Faith

The fullness of the truth abides in the One, Holy, Catholic, and Apostolic Church—in the Orthodox Church. When one confesses that he belongs to the Orthodox Church, he confesses that he accepts the fullness of the truth and proclaims his faith in it. As an expression of the faith and our avowal in it, we have been given the Nicene Creed, known in the Church as “The Symbol of Faith” because it is a representation and token of the Faith rather than a summary or epitome of it. The Creed is not a minimal list of doctrines to be accepted in order to be a Christian. When accepting the Creed, we accept the fullness of the truth of which it is a symbol; for the fullness transcends any possibility of expression in word. The mind cannot search out the mysteries of God nor plumb His depths. Through faith, however, we are granted a mystical understanding according to our capacity.

Heresy in our times has distorted the meaning of the Scriptures and of the Church’s ordinances, definitions and words. We must liberate our mind from these distortions, not by defining things which by their nature defy definition, but by contravening false teachings with truth. These refutations of false doctrine and articulations of diverse tenets of the Church are like road signs so that we do not stray from the true way of the one Faith.

It is our free choice to confess Christ and affirm our faith in the Church’s fullness of the truth, consciously accepting the pious doctrines of the Church and rejecting impiety; it is our free choice to heed and acknowledge God’s call for salvation, not out of any personal merit but through grace.

Faith is the means through which we come to know the things of God, while the intellectual comprehension of rationalism is the means through which we know the things of this world.

The Faith is delivered to us by the Saints from their experience of the living God. The Faith can only be truly believed when lived and experienced in the Church. Where Christ is, there is the Church; and it is through Christ that we have access to the Divinity. By faith in Christ, our souls are established even unconsciously by God through that participation in the Mystery of Christ’s Body: the Church and the Eucharist. Only in the Church does true doctrine exist, therefore only in the Church can it be perceived and experienced.

We have received the Faith from the Saints, the friends of God, those who know Him face to face. Indeed, all our Faith is delivered to us from the Saints through the Scriptures and their lives. All they who accept this witness and keep the Faith become the People of God, the Church. The continuance of the People of God is a further means of transmission of the Faith. It is they who receive the witness of the Saints and transmit it to succeeding generations, fulfilling the words of our Saviour, “He that reapeth receiveth wages, and gathereth fruit unto life eternal: that both he that soweth and he that reapeth may rejoice together. And herein is that saying true, One soweth, and another reapeth. I sent you to reap that whereon ye bestowed no labour: other men laboured, and ye are entered into their labours” (John 4:36-38). The People of God, the Church, preserve the Scriptures and hand them on.

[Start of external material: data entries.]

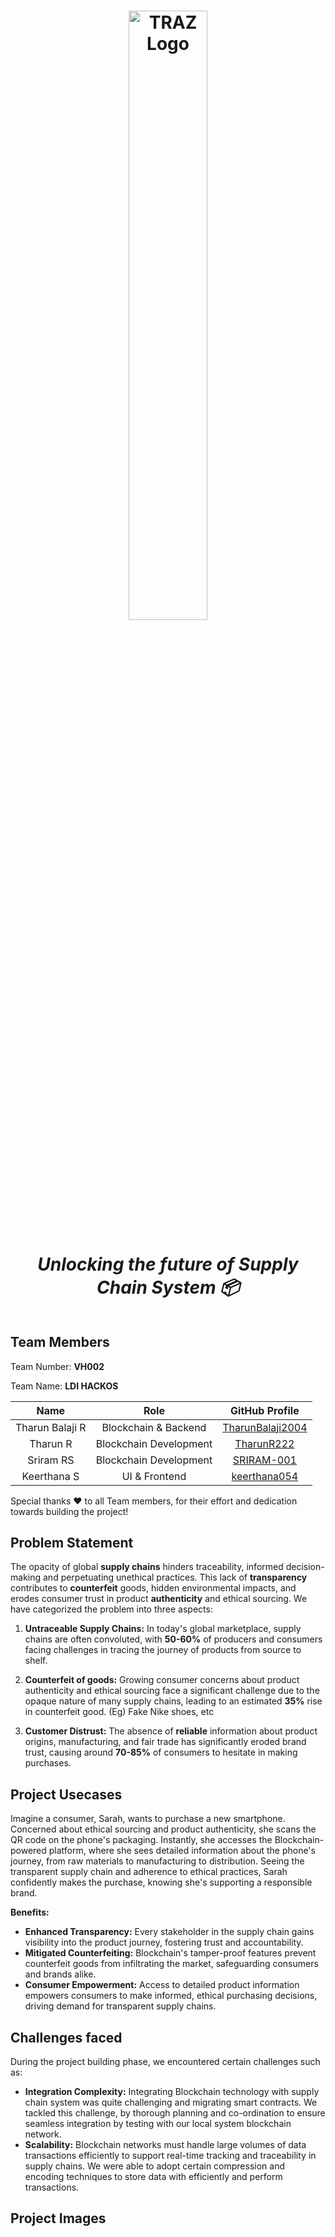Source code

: <h1 align="center">
  <img src="https://github.com/TharunBalaji2004/vashisht-ldi-hackos/assets/95350584/5eb57991-768e-433f-a602-1e19293eae18" alt="TRAZ Logo" width="50%" height="50%" />
  <div>
    <h5>Unlocking the future of Supply Chain System 📦</h5>
  </div>
</h1>

## Team Members

<div>
  <p>Team Number: <b>VH002</b></p>
  <p>Team Name: <b>LDI HACKOS</b></p>
</div>

| Name | Role | GitHub Profile |
| :----: | :----: | :----: |
| Tharun Balaji R | Blockchain & Backend | [TharunBalaji2004](https://github.com/TharunBalaji2004) |
| Tharun R | Blockchain Development | [TharunR222](https://github.com/TharunR222) |
| Sriram RS | Blockchain Development | [SRIRAM-001](https://github.com/SRIRAM-001) |
| Keerthana S | UI & Frontend | [keerthana054](https://github.com/keerthana054) |

Special thanks ❤️ to all Team members, for their effort and dedication towards building the project!

## Problem Statement

The opacity of global **supply chains** hinders traceability, informed decision-making and perpetuating unethical practices. This lack of **transparency** contributes to **counterfeit** goods, hidden environmental impacts, and erodes consumer trust in product **authenticity** and ethical sourcing.
We have categorized the problem into three aspects:

1. **Untraceable Supply Chains:** In today's global marketplace, supply chains are often convoluted, with **50-60%** of producers and consumers facing challenges in tracing the journey of products from source to shelf. 

2. **Counterfeit of goods:** Growing consumer concerns about product authenticity and ethical sourcing face a significant challenge due to the opaque nature of many supply chains, leading to an estimated **35%** rise in counterfeit good. (Eg) Fake Nike shoes, etc

3. **Customer Distrust:** The absence of **reliable** information about product origins, manufacturing, and fair trade has significantly eroded brand trust, causing around **70-85%** of consumers to hesitate in making purchases.

## Project Usecases

Imagine a consumer, Sarah, wants to purchase a new smartphone. Concerned about ethical sourcing and product authenticity, she scans the QR code on the phone's packaging. Instantly, she accesses the Blockchain-powered platform, where she sees detailed information about the phone's journey, from raw materials to manufacturing to distribution. Seeing the transparent supply chain and adherence to ethical practices, Sarah confidently makes the purchase, knowing she's supporting a responsible brand.

**Benefits:**
- **Enhanced Transparency:** Every stakeholder in the supply chain gains visibility into the product journey, fostering trust and accountability.
- **Mitigated Counterfeiting:** Blockchain's tamper-proof features prevent counterfeit goods from infiltrating the market, safeguarding consumers and brands alike.
- **Consumer Empowerment:** Access to detailed product information empowers consumers to make informed, ethical purchasing decisions, driving demand for transparent supply chains.

## Challenges faced 

During the project building phase, we encountered certain challenges such as:

- **Integration Complexity:** Integrating Blockchain technology with supply chain system was quite challenging and migrating smart contracts. We tackled this challenge, by thorough planning and co-ordination to ensure seamless integration by testing with our local system blockchain network.
- **Scalability:** Blockchain networks must handle large volumes of data transactions efficiently to support real-time tracking and traceability in supply chains. We were able to adopt certain compression and encoding techniques to store data with efficiently and perform transactions.

## Project Images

It is they who supply the context and the definition for the understanding of the Scriptures.

In the Old Covenant, the People of God were of one nation and blood, prefiguring the New Covenant where different races and generations become one flesh and blood with Christ; a closer, spiritual unity of identity rather than the former merely physical unity of familial descent and similarity. In the Church is guarded that Faith which was received from antiquity and was acknowledged by the Saints, and by all men, always, everywhere. This is the outer judgment and perception of the words of transmission, an intellectual apprehension. The true, convincing perception of the Faith, however, arises from an inner confirmation of the Holy Spirit infused by Christ where He is truly present, ever abiding in the Church, in the People of God.

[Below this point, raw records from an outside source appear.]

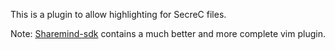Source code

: This is a plugin to allow highlighting for SecreC files. 

Note: [Sharemind-sdk](https://github.com/sharemind-sdk/secrec/tree/master/src/vim) contains a much better and more complete vim plugin.
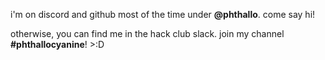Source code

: <div class = "post-content">
    <p>i'm on discord and github most of the time under <b>@phthallo</b>. come say hi!</p>
    <p>otherwise, you can find me in the hack club slack. join my channel <b>#phthallocyanine</b>! >:D</p>
</div>
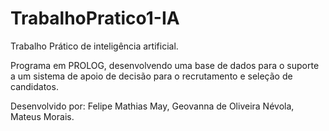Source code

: # TrabalhoPratico1-IA
Trabalho Prático de inteligência artificial.

Programa em PROLOG, desenvolvendo uma base de dados para o suporte a um sistema de apoio de decisão para o recrutamento e seleção de candidatos.

Desenvolvido por:
Felipe Mathias May,
Geovanna de Oliveira Névola,
Mateus Morais.
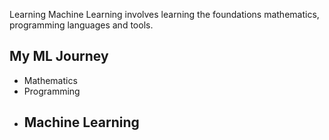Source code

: Learning Machine Learning involves learning the foundations mathematics, programming languages and tools.
## My ML Journey
- Mathematics
- Programming
- Machine Learning
	- 

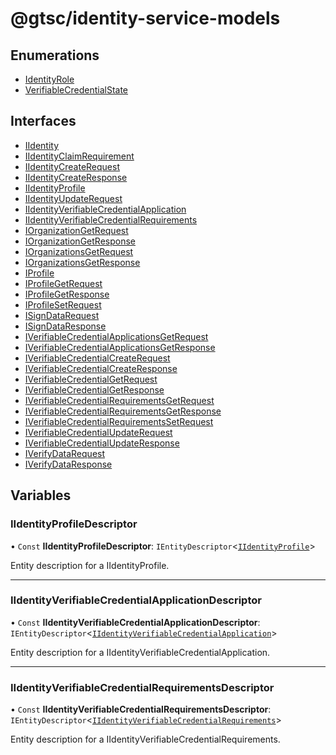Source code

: # @gtsc/identity-service-models

## Enumerations

- [IdentityRole](enums/IdentityRole.md)
- [VerifiableCredentialState](enums/VerifiableCredentialState.md)

## Interfaces

- [IIdentity](interfaces/IIdentity.md)
- [IIdentityClaimRequirement](interfaces/IIdentityClaimRequirement.md)
- [IIdentityCreateRequest](interfaces/IIdentityCreateRequest.md)
- [IIdentityCreateResponse](interfaces/IIdentityCreateResponse.md)
- [IIdentityProfile](interfaces/IIdentityProfile.md)
- [IIdentityUpdateRequest](interfaces/IIdentityUpdateRequest.md)
- [IIdentityVerifiableCredentialApplication](interfaces/IIdentityVerifiableCredentialApplication.md)
- [IIdentityVerifiableCredentialRequirements](interfaces/IIdentityVerifiableCredentialRequirements.md)
- [IOrganizationGetRequest](interfaces/IOrganizationGetRequest.md)
- [IOrganizationGetResponse](interfaces/IOrganizationGetResponse.md)
- [IOrganizationsGetRequest](interfaces/IOrganizationsGetRequest.md)
- [IOrganizationsGetResponse](interfaces/IOrganizationsGetResponse.md)
- [IProfile](interfaces/IProfile.md)
- [IProfileGetRequest](interfaces/IProfileGetRequest.md)
- [IProfileGetResponse](interfaces/IProfileGetResponse.md)
- [IProfileSetRequest](interfaces/IProfileSetRequest.md)
- [ISignDataRequest](interfaces/ISignDataRequest.md)
- [ISignDataResponse](interfaces/ISignDataResponse.md)
- [IVerifiableCredentialApplicationsGetRequest](interfaces/IVerifiableCredentialApplicationsGetRequest.md)
- [IVerifiableCredentialApplicationsGetResponse](interfaces/IVerifiableCredentialApplicationsGetResponse.md)
- [IVerifiableCredentialCreateRequest](interfaces/IVerifiableCredentialCreateRequest.md)
- [IVerifiableCredentialCreateResponse](interfaces/IVerifiableCredentialCreateResponse.md)
- [IVerifiableCredentialGetRequest](interfaces/IVerifiableCredentialGetRequest.md)
- [IVerifiableCredentialGetResponse](interfaces/IVerifiableCredentialGetResponse.md)
- [IVerifiableCredentialRequirementsGetRequest](interfaces/IVerifiableCredentialRequirementsGetRequest.md)
- [IVerifiableCredentialRequirementsGetResponse](interfaces/IVerifiableCredentialRequirementsGetResponse.md)
- [IVerifiableCredentialRequirementsSetRequest](interfaces/IVerifiableCredentialRequirementsSetRequest.md)
- [IVerifiableCredentialUpdateRequest](interfaces/IVerifiableCredentialUpdateRequest.md)
- [IVerifiableCredentialUpdateResponse](interfaces/IVerifiableCredentialUpdateResponse.md)
- [IVerifyDataRequest](interfaces/IVerifyDataRequest.md)
- [IVerifyDataResponse](interfaces/IVerifyDataResponse.md)

## Variables

### IIdentityProfileDescriptor

• `Const` **IIdentityProfileDescriptor**: `IEntityDescriptor`\<[`IIdentityProfile`](interfaces/IIdentityProfile.md)\>

Entity description for a IIdentityProfile.

___

### IIdentityVerifiableCredentialApplicationDescriptor

• `Const` **IIdentityVerifiableCredentialApplicationDescriptor**: `IEntityDescriptor`\<[`IIdentityVerifiableCredentialApplication`](interfaces/IIdentityVerifiableCredentialApplication.md)\>

Entity description for a IIdentityVerifiableCredentialApplication.

___

### IIdentityVerifiableCredentialRequirementsDescriptor

• `Const` **IIdentityVerifiableCredentialRequirementsDescriptor**: `IEntityDescriptor`\<[`IIdentityVerifiableCredentialRequirements`](interfaces/IIdentityVerifiableCredentialRequirements.md)\>

Entity description for a IIdentityVerifiableCredentialRequirements.
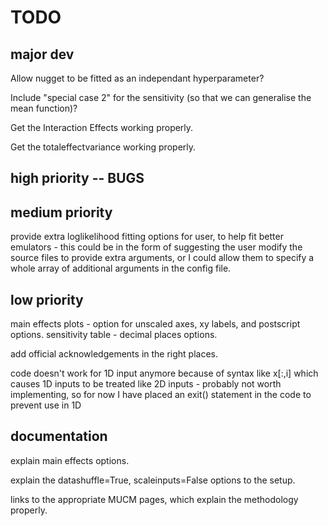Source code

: # TODO

## major dev
Allow nugget to be fitted as an independant hyperparameter?

Include "special case 2" for the sensitivity (so that we can generalise the mean function)?

Get the Interaction Effects working properly.

Get the totaleffectvariance working properly.

## high priority -- BUGS

## medium priority
provide extra loglikelihood fitting options for user, to help fit better emulators - this could be in the form of suggesting the user modify the source files to provide extra arguments, or I could allow them to specify a whole array of additional arguments in the config file.

## low priority
main effects plots - option for unscaled axes, xy labels, and postscript options.
sensitivity table - decimal places options.

add official acknowledgements in the right places.

code doesn't work for 1D input anymore because of syntax like x[:,i] which causes 1D inputs to be treated like 2D inputs - probably not worth implementing, so for now I have placed an exit() statement in the code to prevent use in 1D

## documentation
explain main effects options.

explain the datashuffle=True, scaleinputs=False options to the setup.

links to the appropriate MUCM pages, which explain the methodology properly.
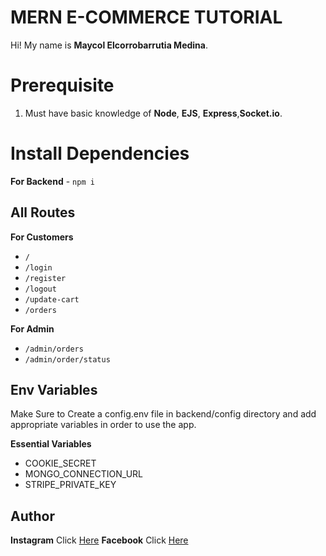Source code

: # MERN E-COMMERCE TUTORIAL

Hi! My name is **Maycol Elcorrobarrutia Medina**.

# Prerequisite

1.  Must have basic knowledge of **Node**, **EJS**, **Express**,**Socket.io**.

# Install Dependencies

**For Backend** - `npm i`

## All Routes

**For Customers**

- `/`
- `/login`
- `/register`
- `/logout`
- `/update-cart`
- `/orders`

**For Admin**

- `/admin/orders`
- `/admin/order/status`

## Env Variables

Make Sure to Create a config.env file in backend/config directory and add appropriate variables in order to use the app.

**Essential Variables**

- COOKIE_SECRET
- MONGO_CONNECTION_URL
- STRIPE_PRIVATE_KEY

## Author

**Instagram** Click [Here](https://www.instagram.com/maycol0428)
**Facebook** Click [Here](https://www.instagram.com/maycolchristian.em)
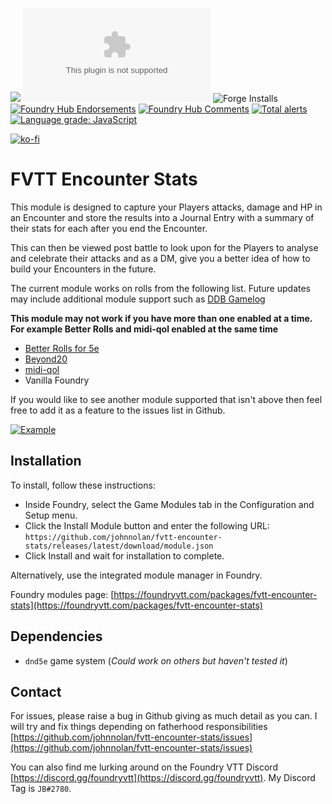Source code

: ![](https://img.shields.io/badge/Foundry-v0.8.7-informational)
![Latest Release Download Count](https://img.shields.io/github/downloads/johnnolan/fvtt-encounter-stats/latest/module.zip)
![Forge Installs](https://img.shields.io/badge/dynamic/json?label=Forge%20Installs&query=package.installs&suffix=%25&url=https%3A%2F%2Fforge-vtt.com%2Fapi%2Fbazaar%2Fpackage%2Ffvtt-encounter-stats&colorB=4aa94a)
[![Foundry Hub Endorsements](https://img.shields.io/endpoint?logoColor=white&url=https%3A%2F%2Fwww.foundryvtt-hub.com%2Fwp-json%2Fhubapi%2Fv1%2Fpackage%2Ffvtt-encounter-stats%2Fshield%2Fendorsements)](https://www.foundryvtt-hub.com/package/fvtt-encounter-stats/)
[![Foundry Hub Comments](https://img.shields.io/endpoint?logoColor=white&url=https%3A%2F%2Fwww.foundryvtt-hub.com%2Fwp-json%2Fhubapi%2Fv1%2Fpackage%2Ffvtt-encounter-stats%2Fshield%2Fcomments)](https://www.foundryvtt-hub.com/package/fvtt-encounter-stats/)
[![Total alerts](https://img.shields.io/lgtm/alerts/g/johnnolan/fvtt-encounter-stats.svg?logo=lgtm&logoWidth=18)](https://lgtm.com/projects/g/johnnolan/fvtt-encounter-stats/alerts/)
[![Language grade: JavaScript](https://img.shields.io/lgtm/grade/javascript/g/johnnolan/fvtt-encounter-stats.svg?logo=lgtm&logoWidth=18)](https://lgtm.com/projects/g/johnnolan/fvtt-encounter-stats/context:javascript)

[![ko-fi](https://ko-fi.com/img/githubbutton_sm.svg)](https://ko-fi.com/X8X354DCG)

# FVTT Encounter Stats

This module is designed to capture your Players attacks, damage and HP in an Encounter and store the results into a Journal Entry with a summary of their stats for each after you end the Encounter. 

This can then be viewed post battle to look upon for the Players to analyse and celebrate their attacks and as a DM, give you a better idea of how to build your Encounters in the future.

The current module works on rolls from the following list. Future updates may include additional module support such as [DDB Gamelog](https://github.com/IamWarHead/ddb-game-log)

**This module may not work if you have more than one enabled at a time. For example Better Rolls and midi-qol enabled at the same time**

* [Better Rolls for 5e](https://github.com/RedReign/FoundryVTT-BetterRolls5e)
* [Beyond20](https://foundryvtt.com/packages/beyond20/)
* [midi-qol](https://gitlab.com/tposney/midi-qol)
* Vanilla Foundry

If you would like to see another module supported that isn't above then feel free to add it as a feature to the issues list in Github.

[![Example](https://raw.githubusercontent.com/johnnolan/fvtt-encounter-stats/main/images/example.png)](https://raw.githubusercontent.com/johnnolan/fvtt-encounter-stats/main/images/example.png)

## Installation

To install, follow these instructions:

- Inside Foundry, select the Game Modules tab in the Configuration and Setup menu.
- Click the Install Module button and enter the following URL: `https://github.com/johnnolan/fvtt-encounter-stats/releases/latest/download/module.json`
- Click Install and wait for installation to complete.

Alternatively, use the integrated module manager in Foundry.

Foundry modules page: [https://foundryvtt.com/packages/fvtt-encounter-stats](https://foundryvtt.com/packages/fvtt-encounter-stats)

## Dependencies

* `dnd5e` game system (_Could work on others but haven't tested it_)

## Contact

For issues, please raise a bug in Github giving as much detail as you can. I will try and fix things depending on fatherhood responsibilities [https://github.com/johnnolan/fvtt-encounter-stats/issues](https://github.com/johnnolan/fvtt-encounter-stats/issues)

You can also find me lurking around on the Foundry VTT Discord [https://discord.gg/foundryvtt](https://discord.gg/foundryvtt). My Discord Tag is `JB#2780`.

[buymeacoffee-shield]: https://raw.githubusercontent.com/johnnolan/fvtt-encounter-stats/main/images/badges/buymeacoffee.png
[buymeacoffee]: https://www.buymeacoffee.com/johnnolandev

We walk in faith: the Faith received of the Saints, faith in the word of God, and faith in God’s goodness and love. We know of the unknown God through the Faith: through hearing we have heard His report. By faith, setting aside all the things of this world, all created things, words and images, and setting all our hope and trust in God, we come to know God; and above all, we come to know God through that gratuitous act of faith, an action executed for God alone, which is worship, a worship in Spirit and in Truth.